__What is needed__. Your answer must match the entries below word for word.

__Available records__.
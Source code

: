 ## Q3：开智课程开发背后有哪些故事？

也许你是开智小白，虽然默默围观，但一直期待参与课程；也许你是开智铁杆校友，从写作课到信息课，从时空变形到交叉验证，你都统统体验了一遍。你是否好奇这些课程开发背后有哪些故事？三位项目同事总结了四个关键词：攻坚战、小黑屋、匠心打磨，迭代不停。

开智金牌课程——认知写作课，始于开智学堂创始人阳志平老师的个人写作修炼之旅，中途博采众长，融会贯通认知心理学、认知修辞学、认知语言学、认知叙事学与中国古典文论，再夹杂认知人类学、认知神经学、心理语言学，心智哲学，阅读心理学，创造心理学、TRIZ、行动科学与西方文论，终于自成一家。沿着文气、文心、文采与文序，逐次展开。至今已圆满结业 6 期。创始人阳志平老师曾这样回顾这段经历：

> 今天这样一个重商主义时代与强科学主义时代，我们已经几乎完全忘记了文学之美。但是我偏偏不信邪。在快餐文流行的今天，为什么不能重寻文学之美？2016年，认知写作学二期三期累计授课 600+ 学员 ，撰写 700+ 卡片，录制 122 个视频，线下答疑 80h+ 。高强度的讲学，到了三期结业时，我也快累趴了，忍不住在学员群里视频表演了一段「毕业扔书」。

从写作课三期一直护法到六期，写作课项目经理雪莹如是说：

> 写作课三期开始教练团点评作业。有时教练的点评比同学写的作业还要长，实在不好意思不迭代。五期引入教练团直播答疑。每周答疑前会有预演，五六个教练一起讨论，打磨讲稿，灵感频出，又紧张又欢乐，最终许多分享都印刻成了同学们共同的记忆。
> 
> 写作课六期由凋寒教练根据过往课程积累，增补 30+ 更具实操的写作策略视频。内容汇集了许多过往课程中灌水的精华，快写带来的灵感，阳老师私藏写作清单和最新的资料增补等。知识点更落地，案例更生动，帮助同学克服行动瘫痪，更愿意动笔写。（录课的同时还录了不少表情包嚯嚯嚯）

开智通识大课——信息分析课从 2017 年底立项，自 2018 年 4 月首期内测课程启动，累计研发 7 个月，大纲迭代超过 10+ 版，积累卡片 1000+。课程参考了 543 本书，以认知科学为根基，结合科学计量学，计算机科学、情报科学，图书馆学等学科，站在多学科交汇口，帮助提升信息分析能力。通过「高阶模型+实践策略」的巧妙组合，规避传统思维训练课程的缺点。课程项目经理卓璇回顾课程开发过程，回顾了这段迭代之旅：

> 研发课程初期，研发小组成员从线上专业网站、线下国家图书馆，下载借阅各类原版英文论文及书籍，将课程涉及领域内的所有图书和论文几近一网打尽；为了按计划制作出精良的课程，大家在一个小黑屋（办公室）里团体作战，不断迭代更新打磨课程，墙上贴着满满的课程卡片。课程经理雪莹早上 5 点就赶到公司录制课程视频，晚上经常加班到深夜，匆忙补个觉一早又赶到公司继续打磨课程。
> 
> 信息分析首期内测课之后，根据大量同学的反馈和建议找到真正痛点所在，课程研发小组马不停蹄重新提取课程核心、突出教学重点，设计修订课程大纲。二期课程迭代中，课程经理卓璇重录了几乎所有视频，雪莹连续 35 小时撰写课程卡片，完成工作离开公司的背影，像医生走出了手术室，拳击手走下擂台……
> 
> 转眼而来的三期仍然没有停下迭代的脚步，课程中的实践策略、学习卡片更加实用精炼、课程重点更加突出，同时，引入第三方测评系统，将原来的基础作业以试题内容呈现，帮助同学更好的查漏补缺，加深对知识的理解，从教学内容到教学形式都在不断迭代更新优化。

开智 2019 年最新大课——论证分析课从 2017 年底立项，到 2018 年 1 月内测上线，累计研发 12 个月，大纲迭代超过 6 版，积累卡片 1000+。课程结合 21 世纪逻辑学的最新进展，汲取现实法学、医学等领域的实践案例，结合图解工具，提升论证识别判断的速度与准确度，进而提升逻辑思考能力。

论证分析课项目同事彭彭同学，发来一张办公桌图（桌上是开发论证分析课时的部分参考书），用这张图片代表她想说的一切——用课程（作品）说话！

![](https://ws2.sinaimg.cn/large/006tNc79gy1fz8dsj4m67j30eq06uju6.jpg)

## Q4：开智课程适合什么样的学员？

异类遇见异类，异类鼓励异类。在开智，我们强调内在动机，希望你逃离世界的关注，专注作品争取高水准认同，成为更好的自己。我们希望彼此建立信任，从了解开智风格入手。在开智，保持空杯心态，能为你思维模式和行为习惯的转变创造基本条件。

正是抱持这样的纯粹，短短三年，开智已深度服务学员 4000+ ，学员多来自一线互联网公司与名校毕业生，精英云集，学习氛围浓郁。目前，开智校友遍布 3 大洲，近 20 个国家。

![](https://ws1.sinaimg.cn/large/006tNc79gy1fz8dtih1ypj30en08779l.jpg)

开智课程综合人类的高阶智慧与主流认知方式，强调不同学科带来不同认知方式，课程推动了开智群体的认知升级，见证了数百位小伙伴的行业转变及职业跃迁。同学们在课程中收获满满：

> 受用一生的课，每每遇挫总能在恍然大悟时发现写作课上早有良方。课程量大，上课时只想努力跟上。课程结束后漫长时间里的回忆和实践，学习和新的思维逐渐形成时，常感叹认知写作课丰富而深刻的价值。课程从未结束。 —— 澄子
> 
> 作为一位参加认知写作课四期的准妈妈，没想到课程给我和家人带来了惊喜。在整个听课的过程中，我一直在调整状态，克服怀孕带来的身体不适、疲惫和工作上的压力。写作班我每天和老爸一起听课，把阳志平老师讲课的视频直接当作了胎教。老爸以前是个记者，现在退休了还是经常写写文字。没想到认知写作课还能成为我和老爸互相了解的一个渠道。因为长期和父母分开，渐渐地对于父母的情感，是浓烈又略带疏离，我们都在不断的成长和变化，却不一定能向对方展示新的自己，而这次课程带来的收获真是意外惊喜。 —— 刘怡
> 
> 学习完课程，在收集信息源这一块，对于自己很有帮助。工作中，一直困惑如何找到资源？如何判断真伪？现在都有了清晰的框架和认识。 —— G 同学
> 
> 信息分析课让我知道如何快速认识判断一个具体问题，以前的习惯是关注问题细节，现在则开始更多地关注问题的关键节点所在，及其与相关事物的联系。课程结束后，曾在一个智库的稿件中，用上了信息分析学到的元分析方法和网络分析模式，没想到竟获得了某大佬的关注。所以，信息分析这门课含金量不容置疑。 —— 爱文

__Solution__.
Source code

: ## Q3：开智课程开发背后有哪些故事？

也许你是开智小白，虽然默默围观，但一直期待参与课程；也许你是开智铁杆校友，从写作课到信息课，从时空变形到交叉验证，你都统统体验了一遍。你是否好奇这些课程开发背后有哪些故事？三位项目同事总结了四个关键词：攻坚战、小黑屋、匠心打磨，迭代不停。

开智金牌课程——认知写作课，始于开智学堂创始人阳志平老师的个人写作修炼之旅，中途博采众长，融会贯通认知心理学、认知修辞学、认知语言学、认知叙事学与中国古典文论，再夹杂认知人类学、认知神经学、心理语言学，心智哲学，阅读心理学，创造心理学、TRIZ、行动科学与西方文论，终于自成一家。沿着文气、文心、文采与文序，逐次展开。至今已圆满结业 6 期。创始人阳志平老师曾这样回顾这段经历：

> 今天这样一个重商主义时代与强科学主义时代，我们已经几乎完全忘记了文学之美。但是我偏偏不信邪。在快餐文流行的今天，为什么不能重寻文学之美？2016年，认知写作学二期三期累计授课 600+ 学员 ，撰写 700+ 卡片，录制 122 个视频，线下答疑 80h+ 。高强度的讲学，到了三期结业时，我也快累趴了，忍不住在学员群里视频表演了一段「毕业扔书」。

从写作课三期一直护法到六期，写作课项目经理雪莹如是说：

> 写作课三期开始教练团点评作业。有时教练的点评比同学写的作业还要长，实在不好意思不迭代。五期引入教练团直播答疑。每周答疑前会有预演，五六个教练一起讨论，打磨讲稿，灵感频出，又紧张又欢乐，最终许多分享都印刻成了同学们共同的记忆。
> 
> 写作课六期由凋寒教练根据过往课程积累，增补 30+ 更具实操的写作策略视频。内容汇集了许多过往课程中灌水的精华，快写带来的灵感，阳老师私藏写作清单和最新的资料增补等。知识点更落地，案例更生动，帮助同学克服行动瘫痪，更愿意动笔写。（录课的同时还录了不少表情包嚯嚯嚯）

开智通识大课——信息分析课从 2017 年底立项，自 2018 年 4 月首期内测课程启动，累计研发 7 个月，大纲迭代超过 10+ 版，积累卡片 1000+。课程参考了 543 本书，以认知科学为根基，结合科学计量学，计算机科学、情报科学，图书馆学等学科，站在多学科交汇口，帮助提升信息分析能力。通过「高阶模型+实践策略」的巧妙组合，规避传统思维训练课程的缺点。课程项目经理卓璇回顾课程开发过程，回顾了这段迭代之旅：

> 研发课程初期，研发小组成员从线上专业网站、线下国家图书馆，下载借阅各类原版英文论文及书籍，将课程涉及领域内的所有图书和论文几近一网打尽；为了按计划制作出精良的课程，大家在一个小黑屋（办公室）里团体作战，不断迭代更新打磨课程，墙上贴着满满的课程卡片。课程经理雪莹早上 5 点就赶到公司录制课程视频，晚上经常加班到深夜，匆忙补个觉一早又赶到公司继续打磨课程。
> 
> 信息分析首期内测课之后，根据大量同学的反馈和建议找到真正痛点所在，课程研发小组马不停蹄重新提取课程核心、突出教学重点，设计修订课程大纲。二期课程迭代中，课程经理卓璇重录了几乎所有视频，雪莹连续 35 小时撰写课程卡片，完成工作离开公司的背影，像医生走出了手术室，拳击手走下擂台……
> 
> 转眼而来的三期仍然没有停下迭代的脚步，课程中的实践策略、学习卡片更加实用精炼、课程重点更加突出，同时，引入第三方测评系统，将原来的基础作业以试题内容呈现，帮助同学更好的查漏补缺，加深对知识的理解，从教学内容到教学形式都在不断迭代更新优化。

开智 2019 年最新大课——论证分析课从 2017 年底立项，到 2018 年 1 月内测上线，累计研发 12 个月，大纲迭代超过 6 版，积累卡片 1000+。课程结合 21 世纪逻辑学的最新进展，汲取现实法学、医学等领域的实践案例，结合图解工具，提升论证识别判断的速度与准确度，进而提升逻辑思考能力。

论证分析课项目同事彭彭同学，发来一张办公桌图（桌上是开发论证分析课时的部分参考书），用这张图片代表她想说的一切——用课程（作品）说话！

![](https://ws2.sinaimg.cn/large/006tNc79gy1fz8dsj4m67j30eq06uju6.jpg)

## Q4：开智课程适合什么样的学员？

异类遇见异类，异类鼓励异类。在开智，我们强调内在动机，希望你逃离世界的关注，专注作品争取高水准认同，成为更好的自己。我们希望彼此建立信任，从了解开智风格入手。在开智，保持空杯心态，能为你思维模式和行为习惯的转变创造基本条件。

正是抱持这样的纯粹，短短三年，开智已深度服务学员 4000+ ，学员多来自一线互联网公司与名校毕业生，精英云集，学习氛围浓郁。目前，开智校友遍布 3 大洲，近 20 个国家。

![](https://ws1.sinaimg.cn/large/006tNc79gy1fz8dtih1ypj30en08779l.jpg)

开智课程综合人类的高阶智慧与主流认知方式，强调不同学科带来不同认知方式，课程推动了开智群体的认知升级，见证了数百位小伙伴的行业转变及职业跃迁。同学们在课程中收获满满：

> 受用一生的课，每每遇挫总能在恍然大悟时发现写作课上早有良方。课程量大，上课时只想努力跟上。课程结束后漫长时间里的回忆和实践，学习和新的思维逐渐形成时，常感叹认知写作课丰富而深刻的价值。课程从未结束。 —— 澄子
> 
> 作为一位参加认知写作课四期的准妈妈，没想到课程给我和家人带来了惊喜。在整个听课的过程中，我一直在调整状态，克服怀孕带来的身体不适、疲惫和工作上的压力。写作班我每天和老爸一起听课，把阳志平老师讲课的视频直接当作了胎教。老爸以前是个记者，现在退休了还是经常写写文字。没想到认知写作课还能成为我和老爸互相了解的一个渠道。因为长期和父母分开，渐渐地对于父母的情感，是浓烈又略带疏离，我们都在不断的成长和变化，却不一定能向对方展示新的自己，而这次课程带来的收获真是意外惊喜。 —— 刘怡
> 
> 学习完课程，在收集信息源这一块，对于自己很有帮助。工作中，一直困惑如何找到资源？如何判断真伪？现在都有了清晰的框架和认识。 —— G 同学
> 
> 信息分析课让我知道如何快速认识判断一个具体问题，以前的习惯是关注问题细节，现在则开始更多地关注问题的关键节点所在，及其与相关事物的联系。课程结束后，曾在一个智库的稿件中，用上了信息分析学到的元分析方法和网络分析模式，没想到竟获得了某大佬的关注。所以，信息分析这门课含金量不容置疑。 —— 爱文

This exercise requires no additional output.